To contribute, email me at bloubird@gmail.com.

Tuesday, October 14, 2008

What birds eat suet?

If you have never fed Suet, you have missed some great neighbors. Common birds that eat suet are downy, hairy, red-bellied, and pileated woodpeckers. Chickadees, northern flickers, nuthatches, and starlings are also avid suet eaters. By adding Suet to your wild bird's menu, you will also attract wrens, warblers, thrushes, brown creepers, brown thrashers, and blue jays. You can also attract orioles, pine siskins, titmice, and the ever popular bluebird.

What is suet?

Suet is animal fat. It is the most concentrated source of energy you can offer wild birds. Our Suet is made with only the highest quality processed beef kidney fat. Special processes remove impurities that cause low melting points and spoilage problems.

Why do birds eat suet?

Suet is one of the top three foods to feed wild birds. Birds have high metabolic rates. It is not unusual for birds to consume 1/4 to 1/3 their body weight worth of food a day! Offering peanut/suet cake provides a high caloric energy source.

How do I feed suet?

Suet is traditionally fed in wire cages. There are also recycled plastic suet feeders with a tail prop, squirrel proof suet feeders, decorative suet feeders, suet log feeders... Come in and see our wide selection. If you buy extra suet, it can be stored in the freezer.


#FeedtheBirds said...

Not all suets are created equal. We wanted to find out what kind of suet birds visiting our feeders would prefer.
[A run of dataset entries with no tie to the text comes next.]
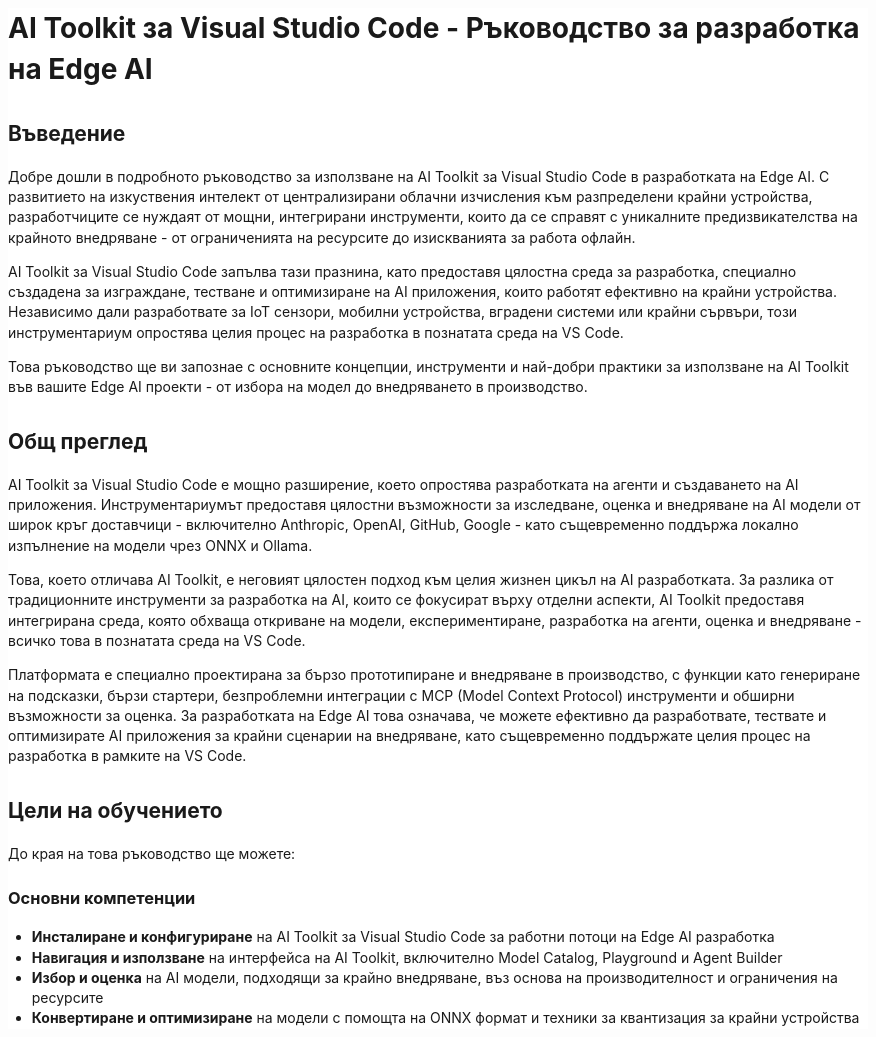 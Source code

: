 
# AI Toolkit за Visual Studio Code - Ръководство за разработка на Edge AI

## Въведение

Добре дошли в подробното ръководство за използване на AI Toolkit за Visual Studio Code в разработката на Edge AI. С развитието на изкуствения интелект от централизирани облачни изчисления към разпределени крайни устройства, разработчиците се нуждаят от мощни, интегрирани инструменти, които да се справят с уникалните предизвикателства на крайното внедряване - от ограниченията на ресурсите до изискванията за работа офлайн.

AI Toolkit за Visual Studio Code запълва тази празнина, като предоставя цялостна среда за разработка, специално създадена за изграждане, тестване и оптимизиране на AI приложения, които работят ефективно на крайни устройства. Независимо дали разработвате за IoT сензори, мобилни устройства, вградени системи или крайни сървъри, този инструментариум опростява целия процес на разработка в познатата среда на VS Code.

Това ръководство ще ви запознае с основните концепции, инструменти и най-добри практики за използване на AI Toolkit във вашите Edge AI проекти - от избора на модел до внедряването в производство.

## Общ преглед

AI Toolkit за Visual Studio Code е мощно разширение, което опростява разработката на агенти и създаването на AI приложения. Инструментариумът предоставя цялостни възможности за изследване, оценка и внедряване на AI модели от широк кръг доставчици - включително Anthropic, OpenAI, GitHub, Google - като същевременно поддържа локално изпълнение на модели чрез ONNX и Ollama.

Това, което отличава AI Toolkit, е неговият цялостен подход към целия жизнен цикъл на AI разработката. За разлика от традиционните инструменти за разработка на AI, които се фокусират върху отделни аспекти, AI Toolkit предоставя интегрирана среда, която обхваща откриване на модели, експериментиране, разработка на агенти, оценка и внедряване - всичко това в познатата среда на VS Code.

Платформата е специално проектирана за бързо прототипиране и внедряване в производство, с функции като генериране на подсказки, бързи стартери, безпроблемни интеграции с MCP (Model Context Protocol) инструменти и обширни възможности за оценка. За разработката на Edge AI това означава, че можете ефективно да разработвате, тествате и оптимизирате AI приложения за крайни сценарии на внедряване, като същевременно поддържате целия процес на разработка в рамките на VS Code.

## Цели на обучението

До края на това ръководство ще можете:

### Основни компетенции
- **Инсталиране и конфигуриране** на AI Toolkit за Visual Studio Code за работни потоци на Edge AI разработка
- **Навигация и използване** на интерфейса на AI Toolkit, включително Model Catalog, Playground и Agent Builder
- **Избор и оценка** на AI модели, подходящи за крайно внедряване, въз основа на производителност и ограничения на ресурсите
- **Конвертиране и оптимизиране** на модели с помощта на ONNX формат и техники за квантизация за крайни устройства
So we put out different kinds of suet including a high-energy suet, peanut butter suet, fruit berry suet, and one from the grocery store across the street. We weighed the suet and placed an equal amount in each of the suet feeders. After one week, we weighed the suet to see how much was left over. We found that peanut butter was by far the most popular. We concluded that the birds visiting our feeders preferred the suet that was labeled at least 40% crude fat. The suet from the grocery store had a crude fat of 25% and was evenutally eaten by a raccoon.

Anonymous said...

very helpful, the wild birds in our area don't seem to like the fatty suet either but will eat the peanut butter rubbed into pine cones.